Switching back to mail problems …
If you have USPS snail-mail problems you really need to get yourself an online account for both Social Security and for Medicare. They’re separate. But once you have both then both bureaucracies will switch to emailing you and leaving messages on their portal for you. USPS is no longer in your critical must-succeed path.
As to seminars I did not bother. But I have read extensively and bought and read these folk’s books which I highly recommend:
If you’re skint you will probably find this in your local public library.
Every state has a state-sponsored nonprofit informational organization that gives seminars on the different coverages. In my state, it’s called SHIBA. In Massachusetts, it’s called SHINE. Look it up for your state.
Don’t go to the seminars put out by insurance companies. Obviously, they’re trolling for customers. Nobody needs a free pasta dinner that badly.
Here’s the locator site for finding your state’s SHIP-State Health Insurance Program.
Federally required and subsidized, run at state level with trained and certified impartial advisors that will customize and individualize all your options and help you get signed up for what will serve you best. Your tax dollars at work! They are not agents, they don’t get commissions, unlike all the purported experts who bombard you with offers to ‘help’ you at seminars. Those people are trolling for customers and they’ll advise you to sign up for what puts the biggest commission in their pocket.
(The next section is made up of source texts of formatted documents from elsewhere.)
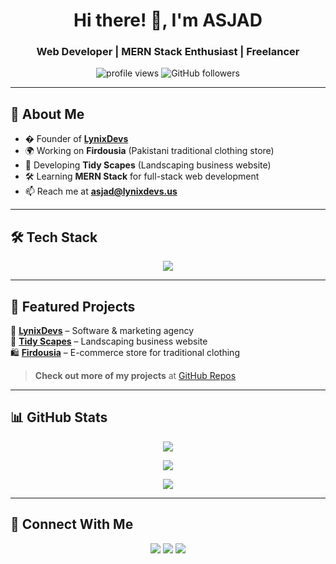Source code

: <h1 align="center">Hi there! 👋, I'm ASJAD</h1>
<h3 align="center">Web Developer | MERN Stack Enthusiast | Freelancer</h3>

<p align="center">
  <img src="https://komarev.com/ghpvc/?username=a4axjd&color=blue" alt="profile views" />
  <img src="https://img.shields.io/github/followers/a4axjd?label=Followers&style=social" alt="GitHub followers" />
</p>

---

## 🌱 About Me  
- � Founder of **[LynixDevs](https://lynixdevs.us)**
- 🌍 Working on **Firdousia** (Pakistani traditional clothing store)
- 🌿 Developing **Tidy Scapes** (Landscaping business website)
- 🛠️ Learning **MERN Stack** for full-stack web development  
- 📫 Reach me at **asjad@lynixdevs.us**  

---

## 🛠 Tech Stack  

<p align="center">
  <img src="https://skillicons.dev/icons?i=html,css,js,ts,react,nodejs,express,mongodb,firebase,vite,bootstrap,git,github,vscode,figma" />
</p>

---

## 📌 Featured Projects  

🚀 **[LynixDevs](https://lynixdevs.us)** – Software & marketing agency  
🌿 **[Tidy Scapes](https://tidyscapesllc.com)** – Landscaping business website  
🛍 **[Firdousia](https://firdousia.com)** – E-commerce store for traditional clothing  

> **Check out more of my projects** at [GitHub Repos](https://github.com/a4axjd?tab=repositories)  

---

## 📊 GitHub Stats  

<p align="center">
  <img src="https://github-readme-stats.vercel.app/api?username=a4axjd&hide=contribs,prs" />
</p>

<p align="center">
  <img src="https://github-readme-streak-stats.herokuapp.com/?user=YourUsername&theme=tokyonight" />
</p>

<p align="center">
  <img src="https://github-readme-stats.vercel.app/api/top-langs/?username=a4axjd&layout=compact&theme=tokyonight" />
</p>


---

## 📢 Connect With Me  

<p align="center">
  <a href="https://linkedin.com/in/YourUsername"><img src="https://img.shields.io/badge/LinkedIn-0077B5?style=for-the-badge&logo=linkedin&logoColor=white" /></a>
  <a href="https://twitter.com/YourUsername"><img src="https://img.shields.io/badge/Twitter-1DA1F2?style=for-the-badge&logo=twitter&logoColor=white" /></a>
  <a href="mailto:asjad@lynixdevs.us"><img src="https://img.shields.io/badge/Email-D14836?style=for-the-badge&logo=gmail&logoColor=white" /></a>
</p>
Have a list of your prescriptions on hand, they can even help you chose which Part D drug plan covers your drugs with the lowest cost (each year you can chose a different Part D).
OTOH, the quality of the SHIPS program varies wildly from state to state. Where she lives they are well-funded, well-trained, and responsive. Where I live they are none of those things.
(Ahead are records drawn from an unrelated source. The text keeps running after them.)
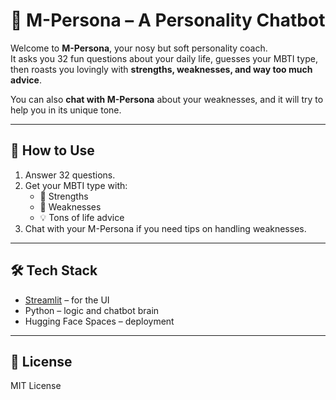 # 🤖 M-Persona – A Personality Chatbot

Welcome to **M-Persona**, your nosy but soft personality coach.  
It asks you 32 fun questions about your daily life, guesses your MBTI type,  
then roasts you lovingly with **strengths, weaknesses, and way too much advice**.  

You can also **chat with M-Persona** about your weaknesses, and it will try to help you in its unique tone.

---

## 🚀 How to Use
1. Answer 32 questions.
2. Get your MBTI type with:
   - 🌟 Strengths  
   - 😬 Weaknesses  
   - 💡 Tons of life advice  
3. Chat with your M-Persona if you need tips on handling weaknesses.  

---

## 🛠 Tech Stack
- [Streamlit](https://streamlit.io) – for the UI  
- Python – logic and chatbot brain  
- Hugging Face Spaces – deployment  

---

## 📜 License
MIT License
YMMV, and I definitely endorse trying them out. But don’t start out expecting miraculous hand-holding. If you get that, bravo for you and two thumbs up. But if not, don’t be too surprised.
And if your SHIP is a sad excuse, a fall back that might be able to give impartial advice and guidance is your local Area Agency in Aging. Also impartial, etc.
I did and I did. But, and this is critical, the seminar I went to was from an independant company, not one of the insurers. Their compensation came from signing me up, no matter what I chose.
In my case they did a great workup comparing my wife’s insurance to a G plan supplement. Turned out to be identical unless I had a catastrophic condition in which case the G plan had a lower out of pocket.
But what decided me was that the G plan paid for what my doctor (and that’s any doctor who accepts Medicare) said was “medically necessary” so long as Medicare covered the treatment. IOW, I don’t have to deal with getting an insurance company’s approval or using their network of doctors.
Bottom line is that they’re like the SHIPS program, I guess, but more convenient and good quality–for me.
I didn’t go to a seminar, but I did make an appointment with such a company.
My rep showed me which company was the cheapest, but then also pointed out that the second-cheapest would be better the following year, when my wife became eligible. The ‘family’ discount would then start to save us money.
Fast forward five years, when our insurer raised our rates by double-digits percentage 3 years in a row. I went back to the company, and our rep figured out what was happening. Short story is that she was able to switch us to a different insurer at far cheaper premiums; the only ‘underwriting’ that was done was a written questionnaire.
I’m not sure that SHIP would have been able to help us accomplish the switch so easily. I have, however, used the SHIP services for Part D, the prescription insurance, with good results.
What a bunch of crap. “Oh, these people are actually using the services that we said we’d cover. Time to drop these folks because it’s now costing us money.”
What I’m afraid will happen is that the people who have lost coverage will now try to get supplemental insurance. And if they’re sick or have other pre-existing conditions, they will either not be able to get insurance or have to pay exorbitant premiums.